Gaussian Processes

Table of Contents


  • Variational framework for learning inducing variables can be intepreted as minimizing a rigorously defined KL-divergence between the approximating and posterior processes. matthews15_spars_variat_method_kullb_leibl

Useful notes

Hyperparameters tuning


As of right now, must of the notes regarding this topic can be found in the notes for the book Guassian Proccesses for Machine Learning.

These will be moved in the future.

Automatic Relevance Determination

Consider the covariance function:

\mathbf{K}_{nn'} = v \exp \Bigg[ - \frac{1}{2} \sum_{d=1}^D \Big( \frac{x_n^{(d)} - x_{n'}^{(d)}}{r_d} \Big)^2 \Bigg]

The parameter $r_d$ is the length scale of the function along input dimension $d$. This implies that as $r_d \rightarrow \infty$ the function $f$ varies less and less as a function $x^{(d)}$, that is, the dth dimension becomes irrelevant.

Hence, given data, by learning the lengthscales $(r_1, \dots, r_D)$ is is possible to do automatic feature selection.


  • A Tutorial on Gaussian Processes (or why I don't use SVMs) by Zoubin Ghahramani A short presentation, providing an overview and showing how the objective function of a SVM is quite similar to a GP, but GP also has other nicer properties.
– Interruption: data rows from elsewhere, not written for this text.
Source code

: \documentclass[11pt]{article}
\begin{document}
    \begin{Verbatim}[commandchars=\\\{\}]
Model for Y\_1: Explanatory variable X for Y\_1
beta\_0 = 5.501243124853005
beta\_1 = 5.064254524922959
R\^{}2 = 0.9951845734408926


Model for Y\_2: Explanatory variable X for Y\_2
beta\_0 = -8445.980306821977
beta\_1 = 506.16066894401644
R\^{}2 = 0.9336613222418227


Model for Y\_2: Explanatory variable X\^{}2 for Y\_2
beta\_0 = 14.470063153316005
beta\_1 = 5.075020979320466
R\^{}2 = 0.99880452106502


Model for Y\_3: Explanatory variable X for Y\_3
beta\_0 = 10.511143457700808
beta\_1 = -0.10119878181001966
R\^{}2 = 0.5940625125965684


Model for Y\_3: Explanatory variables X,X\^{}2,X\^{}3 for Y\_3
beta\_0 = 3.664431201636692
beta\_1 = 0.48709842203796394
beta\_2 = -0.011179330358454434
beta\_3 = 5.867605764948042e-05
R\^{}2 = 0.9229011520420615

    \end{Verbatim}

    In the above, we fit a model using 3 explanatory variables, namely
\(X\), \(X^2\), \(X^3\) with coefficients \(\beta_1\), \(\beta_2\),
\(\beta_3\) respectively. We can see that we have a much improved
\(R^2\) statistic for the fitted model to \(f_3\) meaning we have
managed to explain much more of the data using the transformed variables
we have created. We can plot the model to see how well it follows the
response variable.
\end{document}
He makes the following notes when comparing GPs with SVMs:
    • GP incorporates uncertainty
    • GP computes $p(y = +1 | \mathbf{x})$, not $p(y = +1| \hat{\mathbf{f}}, \mathbf{x})$ as SVM
    • GP can learn the kernel parameters automatically from data, no matter how flexible we make the kernel
    • GP can learn the regularization parameter $C$ without cross-validation
    • Can combine automatic feature selection with learning using automatic relevance determination (ARD)

Connection to RKHSs

  • If both uses the same kernel, the posterior mean of a GP regression equals the estimator of kernel ridge regression

Connections between GPs and Kernel Ridge Regression


  • $\mathcal{X}$ non-empty set
  • $\mathfrak{f}: \mathcal{X} \to \mathbb{R}$ be a function
  • Given set of pairs $\left\{ (x_i, y_i) \right\}_{i = 1}^n \subseteq \mathcal{X} \times \mathbb{R}$ for $n \in \mathbb{N}$
  • Assumption/model:

y_i = \mathfrak{f}(x_i) + \xi_i, \quad i = 1, \dots, n

    where $\xi_i$ is a zero-mean rv. which represents "noise" or uncontrollable error

  • If $\xi_i = 0$ for all $i$,i .e. no output noise, then we call the problem interpolation
  • $X := \left\{ x_1, \dots, x_n \right\} \in \mathcal{X}^n$
  • $Y := \left\{ y_1,  \dots, y_n \right\} \in \mathbb{R}^n$
  • $\mathfrak{f}_X := \big( \mathfrak{f}(x_1), \dots, \mathfrak{f}(x_n) \big)^T$ in the noise-free/interpolation case

Gaussian Process Regression and Interpolation

  • Also known as Kriging or Wiener-Kolmogorov prediction
  • Non-parameter method for regression